To relate all that Peter told me he had seen and witnessed in his far-away travels, among the white bears, and the frozen seas, would take up a great deal of the reader's time, and of my paper; but as to its being very diverting, there is no doubt of that.

However, when Peter came to the years of discretion, Peter had sense enough in his noddle to discover, that "a rowing stane gathers no fog;" and, having got an inkling of the penny-pie manufacture when he was a wee smout, he yoked to the baking trade tooth and nail; and, in the course of years, thumped butter-bakes with his elbows to some purpose; so that, at the time of our colleaguing together, Peter was well to do in the world--had bought his own bounds, and built new ones--could lay down the blunt for his article, and take the measure of the markets, by laying up wheat in his granaries against the day of trouble--to wit--rise of prices.
"Well, Peter," said I to him, "seeing that ye read the newspapers, and have a notion of things, what think ye, just at the present moment, of affairs in general ?" Peter cocked up his lugs at this appeal, and, looking as wise as if he had been Solomon's nephew, gave a knowing smirk, and said-- "Is it foreign or domestic affairs that you are after, Maister Wauch?
for the question is a six-quarters wide one." I was determined not to be beat by man of woman born; so I answered with almost as much cleverality as himself, "Oh, Mr Farrel, as to our foreign concerns, I trust I am ower loyal a subject of George the Third to have any doubt at all about them, as the Buonaparte is yet to be born that will ever beat our regulars abroad--to say nothing of our volunteers at home; but what think you of the paper specie--the national debt--borough reform--the poor-rates--and the Catholic question ?" I do not think Peter jealoused I ever had so much in my noddle; but when he saw I had put him to his mettle, he did his best to give me satisfactory answers to my queries, saying, that till gold came in fashion, it would not be for my own interest or that of my family, to refuse bank-notes, for which he would, any day of the year, give me as many quarter loaves as I could carry, to say nothing of coarse flour for the prentices' scones, and bran for the pigs--that the national debt would take care of itself long after both him and I were gathered to our fathers: and that individual debt was a much more hazardous, pressing, and personal concern, far more likely to come home to our more immediate bosoms and businesses--that the best species of reform was every one's commencing to make amendment in their own lives and conversations--that poor rates were likely to be worse before they were better; and that, as to the Catholic question,--"But, Mansie," said he, "it would give me great pleasure to hear your candid and judicious opinion of Popery and the Papists." I saw, with half an e'e, that Peter was trying to put me to my mettle, and I devoutly wished that I had had James Batter at my elbow to have given him play for his money--James being the longest-headed man that ever drove a shuttle between warp and woof; but most fortunately, just as I was going to say, that "every honest man, who wished well to the good of his country, could only have one opinion upon that subject,"-- we came to the by-road, that leads away off on the right-hand side down to Hawthornden, and we observed, from the curious ringle, that one of the naig's fore-shoon was loose; which consequently put an end to the discussion of this important national question, before Peter and I had time to get it comfortably settled to the world's satisfaction.

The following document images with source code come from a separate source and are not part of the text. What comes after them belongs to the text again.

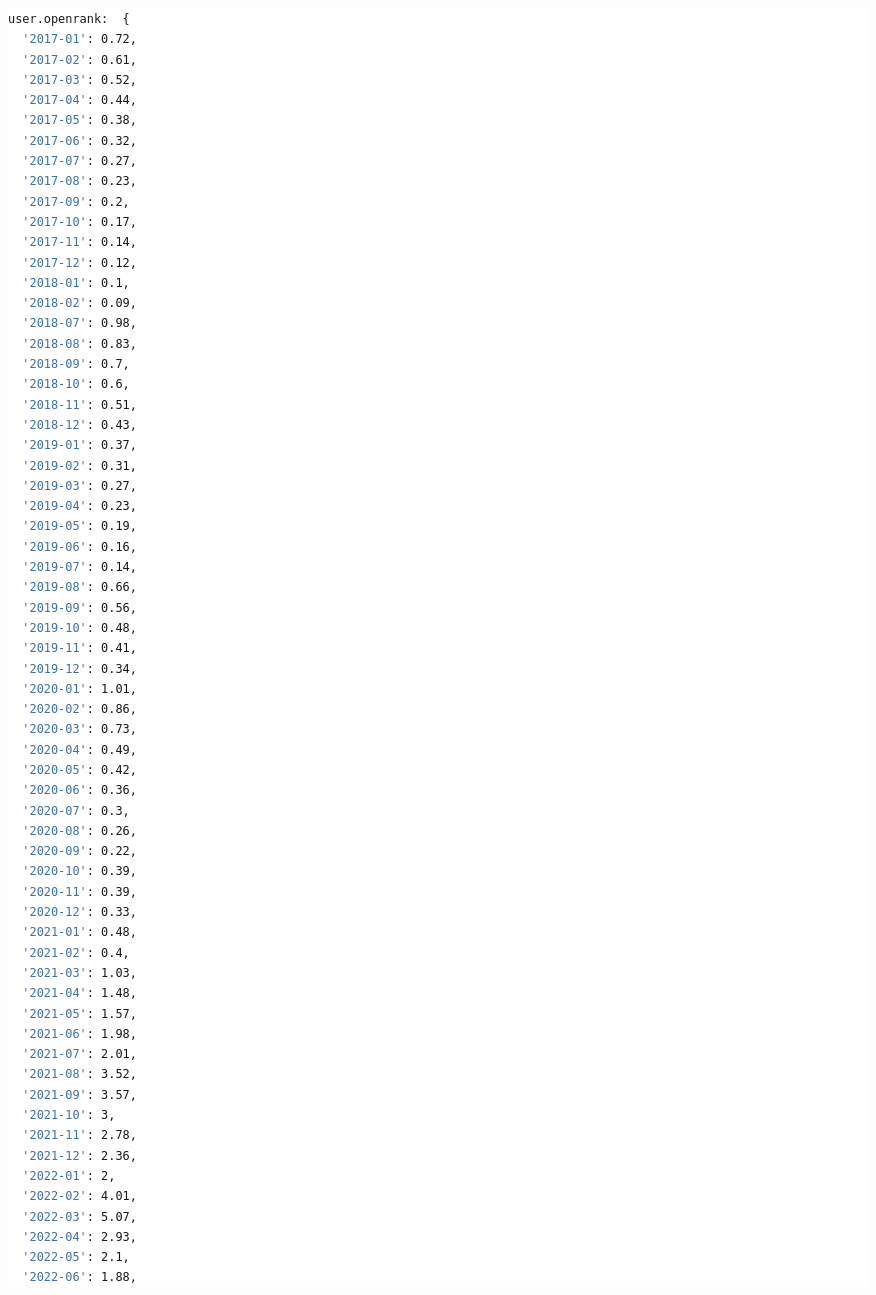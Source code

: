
 ```bash
user.openrank:  {
  '2017-01': 0.72,
  '2017-02': 0.61,
  '2017-03': 0.52,
  '2017-04': 0.44,
  '2017-05': 0.38,
  '2017-06': 0.32,
  '2017-07': 0.27,
  '2017-08': 0.23,
  '2017-09': 0.2,
  '2017-10': 0.17,
  '2017-11': 0.14,
  '2017-12': 0.12,
  '2018-01': 0.1,
  '2018-02': 0.09,
  '2018-07': 0.98,
  '2018-08': 0.83,
  '2018-09': 0.7,
  '2018-10': 0.6,
  '2018-11': 0.51,
  '2018-12': 0.43,
  '2019-01': 0.37,
  '2019-02': 0.31,
  '2019-03': 0.27,
  '2019-04': 0.23,
  '2019-05': 0.19,
  '2019-06': 0.16,
  '2019-07': 0.14,
  '2019-08': 0.66,
  '2019-09': 0.56,
  '2019-10': 0.48,
  '2019-11': 0.41,
  '2019-12': 0.34,
  '2020-01': 1.01,
  '2020-02': 0.86,
  '2020-03': 0.73,
  '2020-04': 0.49,
  '2020-05': 0.42,
  '2020-06': 0.36,
  '2020-07': 0.3,
  '2020-08': 0.26,
  '2020-09': 0.22,
  '2020-10': 0.39,
  '2020-11': 0.39,
  '2020-12': 0.33,
  '2021-01': 0.48,
  '2021-02': 0.4,
  '2021-03': 1.03,
  '2021-04': 1.48,
  '2021-05': 1.57,
  '2021-06': 1.98,
  '2021-07': 2.01,
  '2021-08': 3.52,
  '2021-09': 3.57,
  '2021-10': 3,
  '2021-11': 2.78,
  '2021-12': 2.36,
  '2022-01': 2,
  '2022-02': 4.01,
  '2022-03': 5.07,
  '2022-04': 2.93,
  '2022-05': 2.1,
  '2022-06': 1.88,
```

The upshot was, that we were needcessitated to dismount, and lead the animal by the head forward to Kittlerig, where Macturk Sparrible keeps his smith's shop; in order that, with his hammer, he might make fast the loose nails: and that him and his foresman did in a couple of hurries; me and Peter looking over them with our hands in our big-coat pockets, while they pelt-pelted away with the beast's foot between their knees, as if we had been a couple of grand gentlemen incog.; and so we were to him.
After getting ourselves again decently mounted, and giving Sparrible a consideration for his trouble, Peter took occasion, from the horse casting its shoe, to make a few apropos moral observations, in the manner of the Rev.Mr Wiggie, on the uncertainties which it is every man's lot to encounter in the weariful pilgrimage of human life.